## TASK REQUIREMENTS:
The required answer is each line in the entries below where "host" occurs.

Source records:
=-=-=-=-=
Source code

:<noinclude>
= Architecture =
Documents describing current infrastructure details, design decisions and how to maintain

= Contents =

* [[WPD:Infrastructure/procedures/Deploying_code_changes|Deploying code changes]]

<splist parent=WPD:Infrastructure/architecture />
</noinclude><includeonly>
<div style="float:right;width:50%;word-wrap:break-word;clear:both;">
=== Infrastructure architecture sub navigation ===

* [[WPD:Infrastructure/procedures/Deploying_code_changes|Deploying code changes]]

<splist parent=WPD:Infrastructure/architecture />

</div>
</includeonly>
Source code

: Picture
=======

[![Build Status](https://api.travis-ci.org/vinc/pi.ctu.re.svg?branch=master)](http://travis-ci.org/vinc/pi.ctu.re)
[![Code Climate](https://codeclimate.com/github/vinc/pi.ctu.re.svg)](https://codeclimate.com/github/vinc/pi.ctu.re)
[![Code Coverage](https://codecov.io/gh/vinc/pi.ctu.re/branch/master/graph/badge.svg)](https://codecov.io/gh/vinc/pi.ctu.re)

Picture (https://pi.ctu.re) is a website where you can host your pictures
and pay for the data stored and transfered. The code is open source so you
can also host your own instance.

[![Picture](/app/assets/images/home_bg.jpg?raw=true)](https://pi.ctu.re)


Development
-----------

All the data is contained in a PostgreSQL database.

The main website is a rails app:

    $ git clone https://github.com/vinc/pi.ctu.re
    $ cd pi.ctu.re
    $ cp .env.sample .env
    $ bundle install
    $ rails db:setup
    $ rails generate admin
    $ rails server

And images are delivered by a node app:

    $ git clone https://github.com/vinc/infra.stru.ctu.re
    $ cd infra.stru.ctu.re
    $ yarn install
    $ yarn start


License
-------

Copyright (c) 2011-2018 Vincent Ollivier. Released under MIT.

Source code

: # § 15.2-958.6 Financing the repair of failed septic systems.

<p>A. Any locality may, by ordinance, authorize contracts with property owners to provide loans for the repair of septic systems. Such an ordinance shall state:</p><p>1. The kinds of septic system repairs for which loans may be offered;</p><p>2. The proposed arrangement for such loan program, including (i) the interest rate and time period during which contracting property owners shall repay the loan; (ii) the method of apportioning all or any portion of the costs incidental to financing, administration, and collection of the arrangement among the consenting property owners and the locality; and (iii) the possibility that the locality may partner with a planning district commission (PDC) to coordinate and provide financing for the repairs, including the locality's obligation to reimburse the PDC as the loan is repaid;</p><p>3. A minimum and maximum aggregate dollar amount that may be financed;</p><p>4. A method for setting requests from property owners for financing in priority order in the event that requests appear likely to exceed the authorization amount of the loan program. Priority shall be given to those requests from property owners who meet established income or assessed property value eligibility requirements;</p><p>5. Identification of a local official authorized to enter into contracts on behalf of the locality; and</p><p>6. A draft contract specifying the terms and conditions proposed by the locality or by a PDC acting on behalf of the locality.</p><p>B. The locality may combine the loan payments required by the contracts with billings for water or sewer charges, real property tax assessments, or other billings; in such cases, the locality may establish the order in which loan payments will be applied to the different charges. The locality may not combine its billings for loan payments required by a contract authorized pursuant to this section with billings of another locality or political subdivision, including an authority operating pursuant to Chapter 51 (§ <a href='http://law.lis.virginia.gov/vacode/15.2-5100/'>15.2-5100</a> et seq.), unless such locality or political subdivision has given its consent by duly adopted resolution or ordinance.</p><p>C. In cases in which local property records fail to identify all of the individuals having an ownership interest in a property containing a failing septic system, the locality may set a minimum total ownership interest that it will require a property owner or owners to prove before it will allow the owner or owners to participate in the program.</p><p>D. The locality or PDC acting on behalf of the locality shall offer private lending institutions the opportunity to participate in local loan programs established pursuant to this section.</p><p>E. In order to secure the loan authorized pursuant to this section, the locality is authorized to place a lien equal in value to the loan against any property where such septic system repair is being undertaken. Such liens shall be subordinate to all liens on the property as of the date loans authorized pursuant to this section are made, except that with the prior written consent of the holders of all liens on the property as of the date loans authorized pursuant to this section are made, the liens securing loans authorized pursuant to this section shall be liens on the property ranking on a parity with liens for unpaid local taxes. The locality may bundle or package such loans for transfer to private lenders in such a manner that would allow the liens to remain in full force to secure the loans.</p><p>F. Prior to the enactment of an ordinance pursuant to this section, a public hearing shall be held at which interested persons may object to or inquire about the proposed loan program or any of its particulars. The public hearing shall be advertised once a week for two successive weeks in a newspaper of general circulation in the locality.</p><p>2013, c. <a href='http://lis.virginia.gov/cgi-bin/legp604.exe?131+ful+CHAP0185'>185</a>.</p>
=-=-=-=-=
## EXERCISE SOLUTION:
Picture (https://pi.ctu.re) is a website where you can host your pictures
can also host your own instance.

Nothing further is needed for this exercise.